Белорусский вариант, пожалуй, один из наиболее сильных. Грешник спасается потому, что убивает другого, еще более великого грешника. Этот второй грешник – всегда барин-помещик, купец, кулак, мироед, надсмотрщик и т. д. В украинских вариантах это управляющий именьем, который палкой ударяет по могилам, чтобы даже умерших крепостных согнать на барщину. Есть и другие случаи, но данная форма преобладает.

Исследование Н. П. Андреева носит чисто формальный характер. Оно не касается идейного содержания этой сказки-легенды. Мысль ее довольно ясна. Убить крепостника – это не только не грех, а заслуга, за которую прощаются какие угодно, самые страшные грехи. Эта мысль пробивается сквозь множество исконно крестьянских традиционных представлений о грехе, покаянии, спасении души на том свете. Этот сюжет не имеет мирового распространения. Он порожден русской жизнью с ее страшными формами крепостничества, с религиозными представлениями крестьянина и ростом возмущения и протеста, которые противоречат религиозным представлениям и, по существу, отменяют их, чего крестьянин тех времен, конечно, еще не осознавал.

<Сюжет этот был использован Некрасовым (цитировать часть II, гл. 2). По Аарне – сказка. Тип 756 С.>

Эту легенду (в соединении с другой – о божьем крестнике) использовал также Л. Н. Толстой. Здесь божий крестник виновен в смерти человека и кается, поливая головешки. Мимо него трижды проезжает более великий грешник – страшный разбойник, который поет веселые песни, и песни эти тем веселее, чем больше людей он убил. Но божий крестник не убивает его, как в народной легенде и у Некрасова, а поучает и наставляет на путь истины: он уговаривает его не губить себя, а переменить свою жизнь. Этот второй грешник кается и становится праведником. Так Толстой по-своему использует народный сюжет для проповеди своего учения о непротивлении злу насилием, чего в народной трактовке совсем нет.

<Прочесть: Пропп. Легенда. РНТП. Том. II, 1955[29].>

4. Сказание, предание



По установленному выше признаку к сказке не может быть причислен еще один жанр, часто с ней связываемый, жанр, который правильнее всего было бы назвать преданием или сказанием. Сюда мы отнесли бы рассказы, которые выдаются за историческую истину, а иногда и действительно ее отражают или содержат. Если легенда родственна духовным стихам, то предание в какой-то степени родственно историческим песням.

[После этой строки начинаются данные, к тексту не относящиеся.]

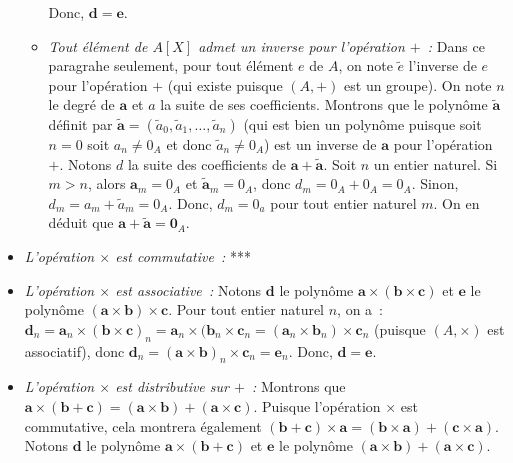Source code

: \begin{itemize}[nosep]
\begin{itemize}[nosep]
                Donc, $\mathbf{d} = \mathbf{e}$.
            \item \textit{Tout élément de $A[X]$ admet un inverse pour l'opération $+$ :}
                Dans ce paragrahe seulement, pour tout élément $e$ de $A$, on note $\tilde{e}$ l'inverse de $e$ pour l'opération $+$ (qui existe puisque $(A, +)$ est un groupe). 
                On note $n$ le degré de $\mathbf{a}$ et $a$ la suite de ses coefficients. 
                Montrons que le polynôme $\tilde{\mathbf{a}}$ définit par $\tilde{\mathbf{a}} = (\tilde{a}_0, \tilde{a}_1, \dots, \tilde{a}_n)$ (qui est bien un polynôme puisque soit $n = 0$ soit $a_n \neq 0_A$ et donc $\tilde{a}_n \neq 0_A$) est un inverse de $\mathbf{a}$ pour l'opération $+$.
                Notons $d$ la suite des coefficients de $\mathbf{a} + \tilde{\mathbf{a}}$.
                Soit $n$ un entier naturel. 
                Si $m > n$, alors $\mathbf{a}_m = 0_A$ et $\tilde{\mathbf{a}}_m = 0_A$, donc $d_m = 0_A + 0_A = 0_A$.
                Sinon, $d_m = a_m + \tilde{a}_m = 0_A$.
                Donc, $d_m = 0_a$ pour tout entier naturel $m$.
                On en déduit que $\mathbf{a} + \tilde{\mathbf{a}} = \mathbf{0}_A$.
        \end{itemize}
    \item \textit{L'opération $\times$ est commutative :} 
        ***
    \item \textit{L'opération $\times$ est associative :}
        Notons $\mathbf{d}$ le polynôme $\mathbf{a} \times (\mathbf{b} \times \mathbf{c})$ et $\mathbf{e}$ le polynôme $(\mathbf{a} \times \mathbf{b}) \times \mathbf{c}$. 
        Pour tout entier naturel $n$, on a : $\mathbf{d}_n = \mathbf{a}_n \times (\mathbf{b} \times \mathbf{c})_n = \mathbf{a}_n \times (\mathbf{b}_n \times \mathbf{c}_n = (\mathbf{a}_n \times \mathbf{b}_n) \times \mathbf{c}_n$ (puisque $(A, \times)$ est associatif), donc $\mathbf{d}_n = (\mathbf{a} \times \mathbf{b})_n \times \mathbf{c}_n = \mathbf{e}_n$.
        Donc, $\mathbf{d} = \mathbf{e}$.
    \item \textit{L'opération $\times$ est distributive sur $+$ :} 
        Montrons que $\mathbf{a} \times (\mathbf{b} + \mathbf{c}) = (\mathbf{a} \times \mathbf{b}) + (\mathbf{a} \times \mathbf{c})$.
        Puisque l'opération $\times$ est commutative, cela montrera également $(\mathbf{b} + \mathbf{c}) \times \mathbf{a} = (\mathbf{b} \times \mathbf{a}) + (\mathbf{c} \times \mathbf{a})$.
        Notons $\mathbf{d}$ le polynôme $\mathbf{a} \times (\mathbf{b} + \mathbf{c})$ et $\mathbf{e}$ le polynôme $(\mathbf{a} \times \mathbf{b}) + (\mathbf{a} \times \mathbf{c})$.

\end{itemize}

Сказания – это рассказы, относящиеся к историческим местам или историческим личностям и событиям. Первые связаны с каким-нибудь городом, деревней, урочищем, озером, курганом и т. д. Одно из самых ярких, художественных и типичных – сказание о потонувшем городе Китеже. Вторые связаны с историческими именами: Грозного, Петра, Разина, Пугачева, Суворова и т. д. Резкой грани между первыми и вторыми не проводится. Так, есть предания, связанные с местами и лицами одновременно, повествующие об исторических событиях (о войнах с поляками, шведами, французами и др.). Однако в отнесении фольклорного материала к сказаниям все же надо быть очень осторожным. Выделение данного жанра произведено по признаку наличия в нем известной категории действующих лиц или по историческим названиям или событиям. Однако этот признак не всегда является решающим. Решающим является поэтика каждого жанра, а поэтика данного жанра изучена еще менее, чем поэтика других жанров. Так, наличие в рассказе имени Грозного еще не дает нам права принимать этот рассказ за действительно историческое предание. Поэтику сказки мы знаем лучше и отнесем подобные тексты к сказкам, несмотря на наличие в них исторического имени. Очевидно, многие из таких преданий или сказаний при ближайшем изучении смогут быть отнесены и к анекдотам. Тем не менее выделение такого жанра необходимо с оговоркой, что теоретическое изучение его еще предстоит. Одна из самых ранних попыток теоретического определения данного жанра предпринята братьями Гримм в их предисловии к Deutsche Sagen. Соответствующий раздел они озаглавили Geschichtliche Sagen – «Исторические саги».

27

Афанасьев А. Н. Народные русские легенды, т. I. M., 1859.

28

Шейн П. В. Материалы для изучения быта и языка русского населения Северо-Западного края (Белорусский сборник), т. II. СПб., 1890, с. 371–373.

29

См.: Пропп В. Я. Легенда.// Русское народное поэтическое творчество, т. II, кн. 1; Очерки по истории русского народного поэтического творчества середины XVIII – первой половины XIX века. М. – Л., 1954, с. 378–386.